Off I went, driving the big county van down the canyon.  Sitting high, and driving a county vehicle, I had to be much more careful than my usual drive down the canyon.  I actually ended up driving the speed limit, and being mindful of a controlled navigation of the many curves between Nederland and Boulder.

Still, I arrived at the bottom well ahead of my friend who drove directly behind me.  Of course, being from Fort Collins, her experience driving canyon roads was far less than mine.

“Well, you really left me in the dust!” she teased me.

“I didn’t even think I was going that fast.  But then again, I could pretty much drive that road in my sleep! As it was, I couldn’t even come close to driving Nederland Commuter Speed.”

Nederland Commuter Speed.  In Boulder Canyon, there is the posted speed limit, there is “Turtle speed” and there is Nederland Commuter Speed.

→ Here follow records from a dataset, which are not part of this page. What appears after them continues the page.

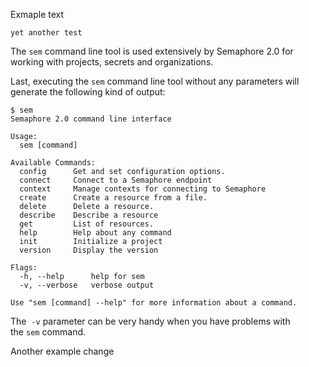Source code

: Exmaple text

    yet another test

The `sem` command line tool is used extensively by Semaphore 2.0 for
working with projects, secrets and organizations.

Last, executing the `sem` command line tool without any parameters will
generate the following kind of output:

    $ sem
    Semaphore 2.0 command line interface

    Usage:
      sem [command]

    Available Commands:
      config      Get and set configuration options.
      connect     Connect to a Semaphore endpoint
      context     Manage contexts for connecting to Semaphore
      create      Create a resource from a file.
      delete      Delete a resource.
      describe    Describe a resource
      get         List of resources.
      help        Help about any command
      init        Initialize a project
      version     Display the version

    Flags:
      -h, --help      help for sem
      -v, --verbose   verbose output

    Use "sem [command] --help" for more information about a command.

The  `-v` parameter can be very handy when you have problems with
the `sem` command.

Another example change
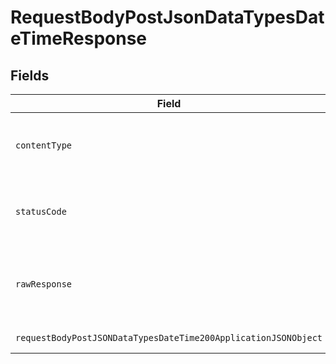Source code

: # RequestBodyPostJsonDataTypesDateTimeResponse


## Fields

| Field                                                                                                                                        | Type                                                                                                                                         | Required                                                                                                                                     | Description                                                                                                                                  |
| -------------------------------------------------------------------------------------------------------------------------------------------- | -------------------------------------------------------------------------------------------------------------------------------------------- | -------------------------------------------------------------------------------------------------------------------------------------------- | -------------------------------------------------------------------------------------------------------------------------------------------- |
| `contentType`                                                                                                                                | *string*                                                                                                                                     | :heavy_check_mark:                                                                                                                           | HTTP response content type for this operation                                                                                                |
| `statusCode`                                                                                                                                 | *int*                                                                                                                                        | :heavy_check_mark:                                                                                                                           | HTTP response status code for this operation                                                                                                 |
| `rawResponse`                                                                                                                                | [\Psr\Http\Message\ResponseInterface](https://www.php-fig.org/psr/psr-7/#33-psrhttpmessageresponseinterface)                                 | :heavy_minus_sign:                                                                                                                           | Raw HTTP response; suitable for custom response parsing                                                                                      |
| `requestBodyPostJSONDataTypesDateTime200ApplicationJSONObject`                                                                               | [?RequestBodyPostJSONDataTypesDateTime200ApplicationJSON](../../models/operations/RequestBodyPostJSONDataTypesDateTime200ApplicationJSON.md) | :heavy_minus_sign:                                                                                                                           | OK                                                                                                                                           |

For those of us living in our tiny mountain community, we will drive Boulder Canyon hundreds of times over the course of the year.  There are even days I have driven three round trips in the span of a single day.

I know where every curve is, where every passing zone is, where the one and only turnout is going uphill, and how long it will take me to arrive at my door when I pass Boulder Falls.  I usually average around 50 miles per hour, but even at that rate of speed, I still have other commuters hot on my tail, who drive 55-60 miles per hour.

“Turtle speed” is anything that is below the speed limit, and super slow turtle is those driving 10 miles per hour less than the speed limit.  But who can blame them, on an an unfamiliar road with soaring granite walls to look at?

Mountain commutes on windy, curvy roads are not stranger to me.  I spent three summers at Sequoia National Park, where I would drive once a week almost two hours each way to the town of Fresno to stock up on groceries and splurge on a meal out.  Oftentimes, I drove back up to the park in total darkness.  What scared me the most was not other drivers, but the wildlife.  Fearing I would hit a deer that would jump out of me kept me alert and focused most of the way.

Then I spent 43 miles of driving the Peak to Peak Highway each way from Estes Park to Nederland for four summers, and one long and cold winter.  It’s the only time that my NPS job ever got me a special perk, getting me out of a ticket.  One night, feeling particularly tired, I got going a bit too fast on a straightaway and got pulled over the local county sheriff’s deputy.  Seeing I was a National Park Ranger, he allowed me to get off with solely a strict warning, instead of a costly ticket.

The thing that sometimes scares me the most about becoming so familiar with driving Boulder Canyon is that familiarity leading to a lack of presence, of being in the moment.  I’m embarrassed to admit, there are actually days I leave Boulder, and arrive home without remembering one second of the drive.

Maybe it’s good to get behind those “turtles” sometimes — they remind me to see the beauty of Boulder Canyon through a tourist’s eyes and remember what a beautiful place I live in.